PROBLEM DETAILS:
Using the data below, return the stretch from the line that contains "## Release highlights" through the line that contains "### MPI Operator updates", both included, exactly as it stands and nothing beyond it.

------------

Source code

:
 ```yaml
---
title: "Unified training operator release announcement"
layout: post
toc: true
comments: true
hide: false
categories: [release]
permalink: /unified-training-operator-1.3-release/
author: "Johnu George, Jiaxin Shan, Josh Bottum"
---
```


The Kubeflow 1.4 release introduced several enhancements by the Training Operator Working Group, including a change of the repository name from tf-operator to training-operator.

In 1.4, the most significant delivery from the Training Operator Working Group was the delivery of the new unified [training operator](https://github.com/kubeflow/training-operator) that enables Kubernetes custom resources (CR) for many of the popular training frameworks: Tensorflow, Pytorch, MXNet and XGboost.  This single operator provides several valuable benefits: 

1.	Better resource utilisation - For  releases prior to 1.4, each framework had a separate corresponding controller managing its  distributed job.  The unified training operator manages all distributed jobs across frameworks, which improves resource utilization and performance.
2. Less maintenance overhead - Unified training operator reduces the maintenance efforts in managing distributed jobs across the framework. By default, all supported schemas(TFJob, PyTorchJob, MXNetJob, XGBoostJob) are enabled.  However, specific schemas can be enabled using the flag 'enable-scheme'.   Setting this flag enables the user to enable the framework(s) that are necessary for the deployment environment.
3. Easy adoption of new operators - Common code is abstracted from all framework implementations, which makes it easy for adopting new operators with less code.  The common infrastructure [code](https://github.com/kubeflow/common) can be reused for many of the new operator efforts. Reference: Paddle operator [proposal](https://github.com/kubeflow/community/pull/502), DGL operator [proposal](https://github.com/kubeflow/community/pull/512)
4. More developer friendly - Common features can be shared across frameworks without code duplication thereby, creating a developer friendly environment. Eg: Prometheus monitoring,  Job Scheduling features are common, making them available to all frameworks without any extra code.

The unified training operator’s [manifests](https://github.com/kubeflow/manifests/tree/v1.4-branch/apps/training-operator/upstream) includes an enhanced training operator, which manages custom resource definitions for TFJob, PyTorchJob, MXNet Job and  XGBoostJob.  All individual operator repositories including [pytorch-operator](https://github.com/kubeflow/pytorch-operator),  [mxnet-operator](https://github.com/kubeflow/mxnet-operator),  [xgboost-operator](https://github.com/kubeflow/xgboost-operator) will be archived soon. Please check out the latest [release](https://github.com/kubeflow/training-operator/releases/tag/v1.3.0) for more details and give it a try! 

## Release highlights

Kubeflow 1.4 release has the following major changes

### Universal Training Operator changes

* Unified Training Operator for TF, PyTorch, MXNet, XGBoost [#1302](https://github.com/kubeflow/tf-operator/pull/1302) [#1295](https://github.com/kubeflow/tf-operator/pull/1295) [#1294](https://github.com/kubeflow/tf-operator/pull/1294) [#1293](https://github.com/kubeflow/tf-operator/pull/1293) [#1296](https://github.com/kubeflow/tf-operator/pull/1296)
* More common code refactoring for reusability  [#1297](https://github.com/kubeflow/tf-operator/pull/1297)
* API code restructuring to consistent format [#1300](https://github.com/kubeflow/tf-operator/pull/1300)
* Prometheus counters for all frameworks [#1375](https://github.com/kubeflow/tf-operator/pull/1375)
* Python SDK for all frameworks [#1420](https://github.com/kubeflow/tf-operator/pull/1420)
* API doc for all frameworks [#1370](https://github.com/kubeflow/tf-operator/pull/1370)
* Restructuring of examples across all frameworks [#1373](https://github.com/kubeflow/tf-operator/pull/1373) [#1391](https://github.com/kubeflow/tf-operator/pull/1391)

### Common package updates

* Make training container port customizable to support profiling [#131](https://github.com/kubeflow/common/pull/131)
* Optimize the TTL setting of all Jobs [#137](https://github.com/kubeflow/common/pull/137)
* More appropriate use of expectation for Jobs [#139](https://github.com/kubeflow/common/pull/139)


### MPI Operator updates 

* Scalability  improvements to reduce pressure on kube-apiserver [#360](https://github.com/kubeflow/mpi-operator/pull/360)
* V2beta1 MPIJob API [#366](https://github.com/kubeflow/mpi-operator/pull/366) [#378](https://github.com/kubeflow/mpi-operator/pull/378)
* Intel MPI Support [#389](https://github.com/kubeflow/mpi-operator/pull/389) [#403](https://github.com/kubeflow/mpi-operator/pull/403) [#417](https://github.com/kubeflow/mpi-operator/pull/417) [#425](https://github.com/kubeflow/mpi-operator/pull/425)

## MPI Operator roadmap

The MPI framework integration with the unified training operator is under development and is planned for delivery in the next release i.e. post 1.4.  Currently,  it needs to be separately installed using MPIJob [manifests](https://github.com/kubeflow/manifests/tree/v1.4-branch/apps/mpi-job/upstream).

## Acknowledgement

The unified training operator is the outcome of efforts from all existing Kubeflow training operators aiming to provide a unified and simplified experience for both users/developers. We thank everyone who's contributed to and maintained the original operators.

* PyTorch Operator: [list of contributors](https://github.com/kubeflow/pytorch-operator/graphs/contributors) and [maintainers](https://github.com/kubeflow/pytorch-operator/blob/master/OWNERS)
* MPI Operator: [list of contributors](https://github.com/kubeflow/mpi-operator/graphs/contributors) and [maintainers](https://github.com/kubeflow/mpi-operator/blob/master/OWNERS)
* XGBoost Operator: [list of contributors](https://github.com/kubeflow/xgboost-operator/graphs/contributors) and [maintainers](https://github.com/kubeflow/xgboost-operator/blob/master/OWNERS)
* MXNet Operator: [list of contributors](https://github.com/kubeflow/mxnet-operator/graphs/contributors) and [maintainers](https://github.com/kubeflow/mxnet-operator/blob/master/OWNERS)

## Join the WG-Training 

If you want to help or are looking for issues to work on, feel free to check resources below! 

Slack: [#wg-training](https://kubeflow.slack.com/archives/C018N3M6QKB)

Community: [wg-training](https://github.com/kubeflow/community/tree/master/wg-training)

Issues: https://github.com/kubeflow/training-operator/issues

------------

WRITTEN ANSWER:
## Release highlights

Kubeflow 1.4 release has the following major changes

### Universal Training Operator changes

* Unified Training Operator for TF, PyTorch, MXNet, XGBoost [#1302](https://github.com/kubeflow/tf-operator/pull/1302) [#1295](https://github.com/kubeflow/tf-operator/pull/1295) [#1294](https://github.com/kubeflow/tf-operator/pull/1294) [#1293](https://github.com/kubeflow/tf-operator/pull/1293) [#1296](https://github.com/kubeflow/tf-operator/pull/1296)
* More common code refactoring for reusability  [#1297](https://github.com/kubeflow/tf-operator/pull/1297)
* API code restructuring to consistent format [#1300](https://github.com/kubeflow/tf-operator/pull/1300)
* Prometheus counters for all frameworks [#1375](https://github.com/kubeflow/tf-operator/pull/1375)
* Python SDK for all frameworks [#1420](https://github.com/kubeflow/tf-operator/pull/1420)
* API doc for all frameworks [#1370](https://github.com/kubeflow/tf-operator/pull/1370)
* Restructuring of examples across all frameworks [#1373](https://github.com/kubeflow/tf-operator/pull/1373) [#1391](https://github.com/kubeflow/tf-operator/pull/1391)

### Common package updates

* Make training container port customizable to support profiling [#131](https://github.com/kubeflow/common/pull/131)
* Optimize the TTL setting of all Jobs [#137](https://github.com/kubeflow/common/pull/137)
* More appropriate use of expectation for Jobs [#139](https://github.com/kubeflow/common/pull/139)


### MPI Operator updates 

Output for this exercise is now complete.